• [PROVIDED RECORDS]:

****************

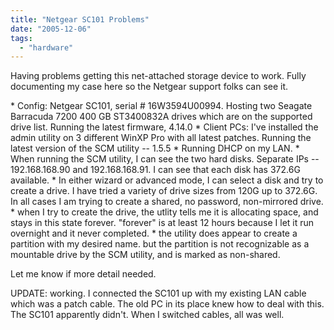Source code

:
 ```yaml
---
title: "Netgear SC101 Problems"
date: "2005-12-06"
tags: 
  - "hardware"
---
```


Having problems getting this net-attached storage device to work. Fully documenting my case here so the Netgear support folks can see it.

\* Config: Netgear SC101, serial # 16W3594U00994. Hosting two Seagate Barracuda 7200 400 GB ST3400832A drives which are on the supported drive list. Running the latest firmware, 4.14.0 \* Client PCs: I've installed the admin utility on 3 different WinXP Pro with all latest patches. Running the latest version of the SCM utility -- 1.5.5 \* Running DHCP on my LAN. \* When running the SCM utility, I can see the two hard disks. Separate IPs -- 192.168.168.90 and 192.168.168.91. I can see that each disk has 372.6G available. \* In either wizard or advanced mode, I can select a disk and try to create a drive. I have tried a variety of drive sizes from 120G up to 372.6G. In all cases I am trying to create a shared, no password, non-mirrored drive. \* when I try to create the drive, the utlity tells me it is allocating space, and stays in this state forever. "forever" is at least 12 hours because I let it run overnight and it never completed. \* the utility does appear to create a partition with my desired name. but the partition is not recognizable as a mountable drive by the SCM utility, and is marked as non-shared.

Let me know if more detail needed.

UPDATE: working. I connected the SC101 up with my existing LAN cable which was a patch cable. The old PC in its place knew how to deal with this. The SC101 apparently didn't. When I switched cables, all was well.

****************

• [TASK PROMPT]:
Write every entry again exactly as given, skipping the pictures.

• [REPLY TO THE EXERCISE]:
Source code

:
 ```yaml
---
title: "Netgear SC101 Problems"
date: "2005-12-06"
tags: 
  - "hardware"
---
```


Having problems getting this net-attached storage device to work. Fully documenting my case here so the Netgear support folks can see it.

\* Config: Netgear SC101, serial # 16W3594U00994. Hosting two Seagate Barracuda 7200 400 GB ST3400832A drives which are on the supported drive list. Running the latest firmware, 4.14.0 \* Client PCs: I've installed the admin utility on 3 different WinXP Pro with all latest patches. Running the latest version of the SCM utility -- 1.5.5 \* Running DHCP on my LAN. \* When running the SCM utility, I can see the two hard disks. Separate IPs -- 192.168.168.90 and 192.168.168.91. I can see that each disk has 372.6G available. \* In either wizard or advanced mode, I can select a disk and try to create a drive. I have tried a variety of drive sizes from 120G up to 372.6G. In all cases I am trying to create a shared, no password, non-mirrored drive. \* when I try to create the drive, the utlity tells me it is allocating space, and stays in this state forever. "forever" is at least 12 hours because I let it run overnight and it never completed. \* the utility does appear to create a partition with my desired name. but the partition is not recognizable as a mountable drive by the SCM utility, and is marked as non-shared.

Let me know if more detail needed.

UPDATE: working. I connected the SC101 up with my existing LAN cable which was a patch cable. The old PC in its place knew how to deal with this. The SC101 apparently didn't. When I switched cables, all was well.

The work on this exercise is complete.